Using the records that follow, count the lines containing the word "just" and give that number only.

(Saved entries)
=== Begin Enclosure ===

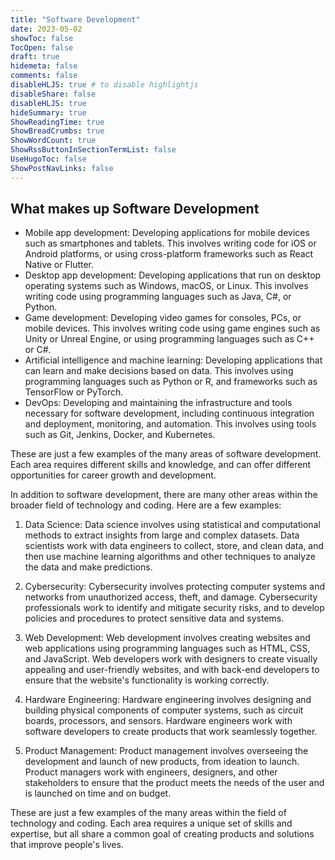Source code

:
 ```yaml
---
title: "Software Development"
date: 2023-05-02
showToc: false
TocOpen: false
draft: true
hidemeta: false
comments: false
disableHLJS: true # to disable highlightjs
disableShare: false
disableHLJS: true
hideSummary: true
ShowReadingTime: true
ShowBreadCrumbs: true
ShowWordCount: true
ShowRssButtonInSectionTermList: false
UseHugoToc: false
ShowPostNavLinks: false
---
```





## What makes up Software Development

- Mobile app development: Developing applications for mobile devices such as smartphones and tablets. This involves writing code for iOS or Android platforms, or using cross-platform frameworks such as React Native or Flutter.
- Desktop app development: Developing applications that run on desktop operating systems such as Windows, macOS, or Linux. This involves writing code using programming languages such as Java, C#, or Python.
- Game development: Developing video games for consoles, PCs, or mobile devices. This involves writing code using game engines such as Unity or Unreal Engine, or using programming languages such as C++ or C#.
- Artificial intelligence and machine learning: Developing applications that can learn and make decisions based on data. This involves using programming languages such as Python or R, and frameworks such as TensorFlow or PyTorch.
- DevOps: Developing and maintaining the infrastructure and tools necessary for software development, including continuous integration and deployment, monitoring, and automation. This involves using tools such as Git, Jenkins, Docker, and Kubernetes.

These are just a few examples of the many areas of software development. Each area requires different skills and knowledge, and can offer different opportunities for career growth and development.



In addition to software development, there are many other areas within the broader field of technology and coding. Here are a few examples:

1. Data Science: Data science involves using statistical and computational methods to extract insights from large and complex datasets. Data scientists work with data engineers to collect, store, and clean data, and then use machine learning algorithms and other techniques to analyze the data and make predictions.

2. Cybersecurity: Cybersecurity involves protecting computer systems and networks from unauthorized access, theft, and damage. Cybersecurity professionals work to identify and mitigate security risks, and to develop policies and procedures to protect sensitive data and systems.

3. Web Development: Web development involves creating websites and web applications using programming languages such as HTML, CSS, and JavaScript. Web developers work with designers to create visually appealing and user-friendly websites, and with back-end developers to ensure that the website's functionality is working correctly.

4. Hardware Engineering: Hardware engineering involves designing and building physical components of computer systems, such as circuit boards, processors, and sensors. Hardware engineers work with software developers to create products that work seamlessly together.

5. Product Management: Product management involves overseeing the development and launch of new products, from ideation to launch. Product managers work with engineers, designers, and other stakeholders to ensure that the product meets the needs of the user and is launched on time and on budget.

These are just a few examples of the many areas within the field of technology and coding. Each area requires a unique set of skills and expertise, but all share a common goal of creating products and solutions that improve people's lives.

=== End Enclosure ===

§ Exercise response:
2